12. To już koniec

184 9 0
                                    

1 miesiąc później
Harry wstał o 10.00 i poszedł zrobić śniadanie dla siebie i dla jego ukochanej. Przygotował kanapki z dżemem porzeczkowym i marmoladą jabłkową, a do picia ciepłe mleko.

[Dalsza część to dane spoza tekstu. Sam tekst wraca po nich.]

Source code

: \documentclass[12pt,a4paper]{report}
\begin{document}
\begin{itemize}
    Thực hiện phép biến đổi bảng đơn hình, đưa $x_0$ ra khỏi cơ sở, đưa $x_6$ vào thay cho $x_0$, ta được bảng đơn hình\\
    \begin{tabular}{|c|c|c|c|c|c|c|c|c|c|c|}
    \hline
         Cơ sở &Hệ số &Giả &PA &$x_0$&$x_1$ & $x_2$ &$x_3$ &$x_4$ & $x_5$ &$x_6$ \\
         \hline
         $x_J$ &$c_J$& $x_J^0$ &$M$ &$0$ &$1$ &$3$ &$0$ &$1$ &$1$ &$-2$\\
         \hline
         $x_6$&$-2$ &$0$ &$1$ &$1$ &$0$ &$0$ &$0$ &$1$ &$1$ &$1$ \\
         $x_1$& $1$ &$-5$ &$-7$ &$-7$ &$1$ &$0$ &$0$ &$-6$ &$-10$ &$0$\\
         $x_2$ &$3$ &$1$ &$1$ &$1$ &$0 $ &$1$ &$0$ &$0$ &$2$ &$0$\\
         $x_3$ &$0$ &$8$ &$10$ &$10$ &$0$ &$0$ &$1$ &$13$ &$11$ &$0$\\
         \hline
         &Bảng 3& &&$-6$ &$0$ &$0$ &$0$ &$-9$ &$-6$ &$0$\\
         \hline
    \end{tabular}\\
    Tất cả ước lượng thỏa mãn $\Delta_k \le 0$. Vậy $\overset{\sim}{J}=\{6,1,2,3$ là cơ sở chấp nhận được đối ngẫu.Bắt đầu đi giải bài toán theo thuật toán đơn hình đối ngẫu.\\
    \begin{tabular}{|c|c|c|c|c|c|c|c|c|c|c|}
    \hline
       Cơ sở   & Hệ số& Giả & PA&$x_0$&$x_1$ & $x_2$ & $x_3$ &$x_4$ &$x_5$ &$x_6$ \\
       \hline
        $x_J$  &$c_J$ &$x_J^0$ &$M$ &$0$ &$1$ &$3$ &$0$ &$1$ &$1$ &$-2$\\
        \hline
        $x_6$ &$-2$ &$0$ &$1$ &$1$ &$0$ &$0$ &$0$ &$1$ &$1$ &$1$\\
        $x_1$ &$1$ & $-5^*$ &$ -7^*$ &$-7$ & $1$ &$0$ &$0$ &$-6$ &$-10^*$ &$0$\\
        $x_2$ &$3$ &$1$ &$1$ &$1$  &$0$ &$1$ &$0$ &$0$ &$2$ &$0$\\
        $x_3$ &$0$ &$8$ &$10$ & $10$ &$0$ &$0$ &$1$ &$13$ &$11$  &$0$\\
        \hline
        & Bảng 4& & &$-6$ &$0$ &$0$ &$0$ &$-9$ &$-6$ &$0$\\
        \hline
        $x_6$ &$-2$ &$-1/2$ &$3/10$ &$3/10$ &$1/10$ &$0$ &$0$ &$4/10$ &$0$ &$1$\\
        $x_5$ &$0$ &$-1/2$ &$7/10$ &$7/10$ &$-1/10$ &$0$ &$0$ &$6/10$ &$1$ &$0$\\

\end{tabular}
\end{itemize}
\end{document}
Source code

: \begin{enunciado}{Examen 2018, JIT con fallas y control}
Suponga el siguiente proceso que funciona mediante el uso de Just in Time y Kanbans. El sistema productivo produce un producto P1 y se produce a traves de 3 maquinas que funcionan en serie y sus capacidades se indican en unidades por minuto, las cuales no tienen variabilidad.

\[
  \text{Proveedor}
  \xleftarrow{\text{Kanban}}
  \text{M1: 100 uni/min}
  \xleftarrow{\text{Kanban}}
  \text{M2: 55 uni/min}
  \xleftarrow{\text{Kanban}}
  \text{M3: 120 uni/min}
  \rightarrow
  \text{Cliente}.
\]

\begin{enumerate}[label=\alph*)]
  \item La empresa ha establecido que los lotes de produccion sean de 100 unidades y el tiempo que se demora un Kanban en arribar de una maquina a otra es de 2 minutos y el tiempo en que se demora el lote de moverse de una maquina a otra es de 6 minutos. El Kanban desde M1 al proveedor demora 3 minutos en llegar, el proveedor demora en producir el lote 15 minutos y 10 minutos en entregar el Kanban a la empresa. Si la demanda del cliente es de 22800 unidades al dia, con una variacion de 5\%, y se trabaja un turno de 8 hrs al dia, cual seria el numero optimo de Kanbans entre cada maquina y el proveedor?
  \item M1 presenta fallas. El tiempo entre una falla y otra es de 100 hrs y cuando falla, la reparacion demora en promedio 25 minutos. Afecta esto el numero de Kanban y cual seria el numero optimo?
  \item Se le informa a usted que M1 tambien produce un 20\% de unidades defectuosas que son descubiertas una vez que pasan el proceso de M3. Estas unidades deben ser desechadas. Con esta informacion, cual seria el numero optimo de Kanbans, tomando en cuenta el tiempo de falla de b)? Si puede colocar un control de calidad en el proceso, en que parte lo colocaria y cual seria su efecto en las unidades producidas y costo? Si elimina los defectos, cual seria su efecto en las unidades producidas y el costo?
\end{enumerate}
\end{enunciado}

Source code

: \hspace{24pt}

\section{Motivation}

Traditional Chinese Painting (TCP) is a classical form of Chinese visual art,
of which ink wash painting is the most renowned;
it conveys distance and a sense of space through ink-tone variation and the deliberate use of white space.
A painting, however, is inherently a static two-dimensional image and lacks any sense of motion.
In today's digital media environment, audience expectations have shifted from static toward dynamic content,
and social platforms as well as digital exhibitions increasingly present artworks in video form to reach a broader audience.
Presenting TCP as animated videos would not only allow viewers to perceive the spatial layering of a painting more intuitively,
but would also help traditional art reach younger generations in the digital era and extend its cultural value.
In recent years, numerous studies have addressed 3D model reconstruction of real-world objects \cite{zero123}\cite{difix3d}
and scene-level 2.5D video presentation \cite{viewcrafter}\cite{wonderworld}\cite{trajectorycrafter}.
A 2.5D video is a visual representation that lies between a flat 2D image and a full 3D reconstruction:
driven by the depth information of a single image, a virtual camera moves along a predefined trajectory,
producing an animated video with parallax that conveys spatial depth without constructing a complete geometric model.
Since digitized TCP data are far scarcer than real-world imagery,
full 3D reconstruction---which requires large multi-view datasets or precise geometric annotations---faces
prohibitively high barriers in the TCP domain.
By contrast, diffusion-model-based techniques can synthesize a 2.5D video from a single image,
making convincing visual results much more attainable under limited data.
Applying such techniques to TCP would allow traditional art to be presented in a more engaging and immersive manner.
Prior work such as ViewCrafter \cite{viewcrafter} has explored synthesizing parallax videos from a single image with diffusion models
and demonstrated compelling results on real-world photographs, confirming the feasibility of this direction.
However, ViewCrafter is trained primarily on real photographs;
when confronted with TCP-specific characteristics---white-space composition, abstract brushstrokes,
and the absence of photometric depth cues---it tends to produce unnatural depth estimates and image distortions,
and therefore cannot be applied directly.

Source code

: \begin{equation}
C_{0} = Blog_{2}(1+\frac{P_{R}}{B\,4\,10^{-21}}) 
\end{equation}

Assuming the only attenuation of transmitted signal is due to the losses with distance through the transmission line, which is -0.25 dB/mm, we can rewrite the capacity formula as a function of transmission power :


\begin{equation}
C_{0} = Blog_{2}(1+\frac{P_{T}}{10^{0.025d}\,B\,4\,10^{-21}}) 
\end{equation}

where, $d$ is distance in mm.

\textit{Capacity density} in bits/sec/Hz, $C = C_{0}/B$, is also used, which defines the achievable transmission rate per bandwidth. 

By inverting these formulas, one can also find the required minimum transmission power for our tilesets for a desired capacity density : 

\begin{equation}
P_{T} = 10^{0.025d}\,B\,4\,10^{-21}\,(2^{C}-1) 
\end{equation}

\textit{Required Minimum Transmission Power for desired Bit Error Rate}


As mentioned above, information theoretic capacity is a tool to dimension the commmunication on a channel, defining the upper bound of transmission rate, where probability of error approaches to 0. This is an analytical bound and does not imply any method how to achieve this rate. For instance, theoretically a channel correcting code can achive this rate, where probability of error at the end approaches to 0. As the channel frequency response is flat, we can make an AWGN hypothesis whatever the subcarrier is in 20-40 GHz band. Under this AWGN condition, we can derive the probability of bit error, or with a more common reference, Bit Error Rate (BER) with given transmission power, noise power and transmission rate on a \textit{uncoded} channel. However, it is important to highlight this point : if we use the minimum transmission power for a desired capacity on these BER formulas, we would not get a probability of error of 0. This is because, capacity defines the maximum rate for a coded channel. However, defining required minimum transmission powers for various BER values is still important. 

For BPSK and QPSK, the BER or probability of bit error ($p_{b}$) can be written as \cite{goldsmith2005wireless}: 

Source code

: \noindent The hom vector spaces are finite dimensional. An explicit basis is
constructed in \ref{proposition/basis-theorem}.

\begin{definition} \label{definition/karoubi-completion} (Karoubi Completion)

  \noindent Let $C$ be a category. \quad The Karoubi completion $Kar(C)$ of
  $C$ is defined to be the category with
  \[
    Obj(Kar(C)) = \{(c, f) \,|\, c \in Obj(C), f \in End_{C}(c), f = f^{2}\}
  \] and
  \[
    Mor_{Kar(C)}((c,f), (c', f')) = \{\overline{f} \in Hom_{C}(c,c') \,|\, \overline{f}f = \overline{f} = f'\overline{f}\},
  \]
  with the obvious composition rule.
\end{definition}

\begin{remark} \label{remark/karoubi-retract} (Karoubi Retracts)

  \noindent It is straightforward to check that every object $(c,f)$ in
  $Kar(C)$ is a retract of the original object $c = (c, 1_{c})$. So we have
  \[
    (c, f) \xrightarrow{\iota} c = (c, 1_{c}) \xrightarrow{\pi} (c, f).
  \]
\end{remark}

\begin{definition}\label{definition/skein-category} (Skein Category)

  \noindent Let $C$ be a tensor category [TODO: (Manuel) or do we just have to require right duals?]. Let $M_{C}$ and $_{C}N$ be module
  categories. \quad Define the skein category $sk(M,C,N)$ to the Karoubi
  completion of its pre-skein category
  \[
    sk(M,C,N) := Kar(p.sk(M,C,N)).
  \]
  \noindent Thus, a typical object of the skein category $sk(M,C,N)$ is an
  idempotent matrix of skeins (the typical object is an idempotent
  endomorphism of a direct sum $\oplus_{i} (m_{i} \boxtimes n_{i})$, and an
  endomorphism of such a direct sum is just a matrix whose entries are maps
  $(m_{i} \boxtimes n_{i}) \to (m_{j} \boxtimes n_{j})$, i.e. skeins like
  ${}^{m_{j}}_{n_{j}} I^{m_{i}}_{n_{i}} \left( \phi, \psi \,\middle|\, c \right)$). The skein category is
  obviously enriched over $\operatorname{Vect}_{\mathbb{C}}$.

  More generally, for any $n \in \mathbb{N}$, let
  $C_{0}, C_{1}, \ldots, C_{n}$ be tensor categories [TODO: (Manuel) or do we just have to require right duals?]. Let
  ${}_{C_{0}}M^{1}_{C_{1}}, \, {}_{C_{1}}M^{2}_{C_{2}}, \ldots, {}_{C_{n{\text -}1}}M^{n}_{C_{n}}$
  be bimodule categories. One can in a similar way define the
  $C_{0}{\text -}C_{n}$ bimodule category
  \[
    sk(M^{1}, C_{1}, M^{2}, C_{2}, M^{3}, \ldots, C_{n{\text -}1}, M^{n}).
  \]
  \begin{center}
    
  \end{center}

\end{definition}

Zaniósł śniadanie Hermionie do łóżka.
Cześć kotek.-powiedział Harry spoglądając na przebudzającą, przeciągającą się Hermionę.
Hej.-odpowiedziała dziewczyna zaspanym głosem.
Dziś około 16.00 gdzieś cię zabieram.-oznajmił chłopak.
Dobrze, będę gotowa.-zainformowała Miona. Dziewczyna ubrała pudrowy sweterek i jeansy, a Harry T-shirt oraz czarne spodnie. O 16.00 chłopak zabrał Mionkę na piknik. Na kocu był postawiony kosz z prowiantem, 2 kieliszki i szampan.
A z jakiej to okazji?- spytała Hermiona.
Z takiej, że najprawdopodobniej to koniec tego wszystkiego- odpowiedział Harry. Hermiona się uśmiechnęła i pocałowała Harry'ego w policzek. Następnie z sobą gadali, śmiali się aż do wieczora.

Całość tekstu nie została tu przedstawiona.